Now that the SHA structure has settled, and given their new obligations such as innovation (which are not, as we have seen, backed up with significant amounts of extra money), the door is open for pharma to have an influence on the important commissioning decisions being taken at SHA level.

That means getting the message across to all sorts of people, both within the SHAs (directors, specialist commissioners) and the external people and bodies that will have a big influence on their decisions (public health consultants, patient groups, PCTs, horizon scanners and national policy makers).

Above all, it means building a consistent brand message which shows that your aims are aligned with their agenda. Despite the common suspicion of the industry, SHAs have realised that they have to work with the industry to achieve their aims. It’s now up to us to make sure we play their game to overcome that suspicion.

THE DRIVE FOR INNOVATION

One of the reasons that SHAs are so talked about at the moment is a new statutory obligation on them to stimulate and promote innovation within the NHS in their regions. This need to demonstrate that they are driving innovation within the health service has been assimilated in different ways by each SHA, but most have recognised the need to involve external partners is achieving this aim.

For example, the East of England SHA has set out in a published document how it intends to meet the obligation.

“We have set ourselves a firm foundation for how we stimulate and promote innovation by completing a review involving industry, academia, the NHS and other partners, which has informed our strategic framework for innovation. This stressed the need for a coalition of partners to be formed across East of England, so that we draw in expertise and drive from all parts of the innovation landscape.

“Within all of our work, we are paying special attention to what work and initiatives need to be aligned with our partners and how we prioritise efforts in order to maximise the impact on some of our regional priorities. We are in the process of setting up an Innovation Council of all the key stakeholders, together with a supportive network which will align the support available from external sources.”

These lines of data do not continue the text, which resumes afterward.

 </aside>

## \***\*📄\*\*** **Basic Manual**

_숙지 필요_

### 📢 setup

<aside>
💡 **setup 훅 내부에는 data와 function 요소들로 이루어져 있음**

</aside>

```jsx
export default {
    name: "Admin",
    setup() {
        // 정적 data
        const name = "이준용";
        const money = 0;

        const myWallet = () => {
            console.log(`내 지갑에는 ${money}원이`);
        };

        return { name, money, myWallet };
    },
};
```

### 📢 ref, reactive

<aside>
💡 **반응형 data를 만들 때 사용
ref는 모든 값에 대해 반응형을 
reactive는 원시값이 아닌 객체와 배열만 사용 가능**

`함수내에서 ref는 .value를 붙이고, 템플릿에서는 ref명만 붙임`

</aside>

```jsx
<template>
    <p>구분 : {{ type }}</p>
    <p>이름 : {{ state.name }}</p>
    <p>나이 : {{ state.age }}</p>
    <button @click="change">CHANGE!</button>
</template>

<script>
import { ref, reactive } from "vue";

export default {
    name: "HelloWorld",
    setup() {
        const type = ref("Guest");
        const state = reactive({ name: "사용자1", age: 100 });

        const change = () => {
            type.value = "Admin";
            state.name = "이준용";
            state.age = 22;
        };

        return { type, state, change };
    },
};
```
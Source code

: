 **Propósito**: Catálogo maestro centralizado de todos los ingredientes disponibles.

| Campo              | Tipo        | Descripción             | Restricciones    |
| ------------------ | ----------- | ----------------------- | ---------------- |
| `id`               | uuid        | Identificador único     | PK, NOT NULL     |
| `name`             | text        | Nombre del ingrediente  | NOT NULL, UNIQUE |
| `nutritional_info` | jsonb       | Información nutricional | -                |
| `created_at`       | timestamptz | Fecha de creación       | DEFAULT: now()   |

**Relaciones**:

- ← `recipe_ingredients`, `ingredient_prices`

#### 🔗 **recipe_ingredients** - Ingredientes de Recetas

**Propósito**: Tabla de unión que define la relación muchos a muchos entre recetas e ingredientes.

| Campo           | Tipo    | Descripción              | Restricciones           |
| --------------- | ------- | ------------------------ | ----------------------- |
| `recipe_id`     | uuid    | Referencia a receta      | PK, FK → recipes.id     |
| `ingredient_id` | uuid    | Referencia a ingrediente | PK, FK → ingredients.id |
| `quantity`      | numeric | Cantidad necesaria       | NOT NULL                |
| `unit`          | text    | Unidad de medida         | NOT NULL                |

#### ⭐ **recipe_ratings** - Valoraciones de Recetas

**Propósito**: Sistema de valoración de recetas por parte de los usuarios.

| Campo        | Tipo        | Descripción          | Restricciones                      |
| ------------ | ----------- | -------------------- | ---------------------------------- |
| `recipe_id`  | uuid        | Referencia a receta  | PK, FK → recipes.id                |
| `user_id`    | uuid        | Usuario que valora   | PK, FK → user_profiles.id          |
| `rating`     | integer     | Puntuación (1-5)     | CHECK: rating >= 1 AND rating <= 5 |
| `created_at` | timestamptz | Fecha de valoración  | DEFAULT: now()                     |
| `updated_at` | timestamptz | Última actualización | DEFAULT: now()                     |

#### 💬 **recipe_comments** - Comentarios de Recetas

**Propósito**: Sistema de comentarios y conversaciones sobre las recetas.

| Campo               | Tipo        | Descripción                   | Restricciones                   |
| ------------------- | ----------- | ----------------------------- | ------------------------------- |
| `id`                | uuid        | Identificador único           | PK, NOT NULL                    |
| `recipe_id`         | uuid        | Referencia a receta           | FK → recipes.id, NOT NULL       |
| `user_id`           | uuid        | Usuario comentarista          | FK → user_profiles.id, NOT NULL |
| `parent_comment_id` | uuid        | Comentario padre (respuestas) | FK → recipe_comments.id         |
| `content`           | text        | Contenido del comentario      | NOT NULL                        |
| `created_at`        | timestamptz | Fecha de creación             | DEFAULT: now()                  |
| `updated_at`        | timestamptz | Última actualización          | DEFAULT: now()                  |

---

Specifically, the East of England SHA decided, in May 2009, to develop “a close and effective working relationship between the NHS and business/industry”.

The budget assigned to all SHAs for this innovation initiative is £220 million over five years, which when you split it down amounts to between £4-5 million per SHA per year – in effect a drop in the ocean.

Some observers in pharma observe that the amounts are so small that they are not worth the effort – but this rather misses the point. Because demonstrating innovation is a legal obligation, this can be a useful button for pharma to press, and companies who can show that their own innovation agenda is aligned with those of the SHAs are likely to be listened to.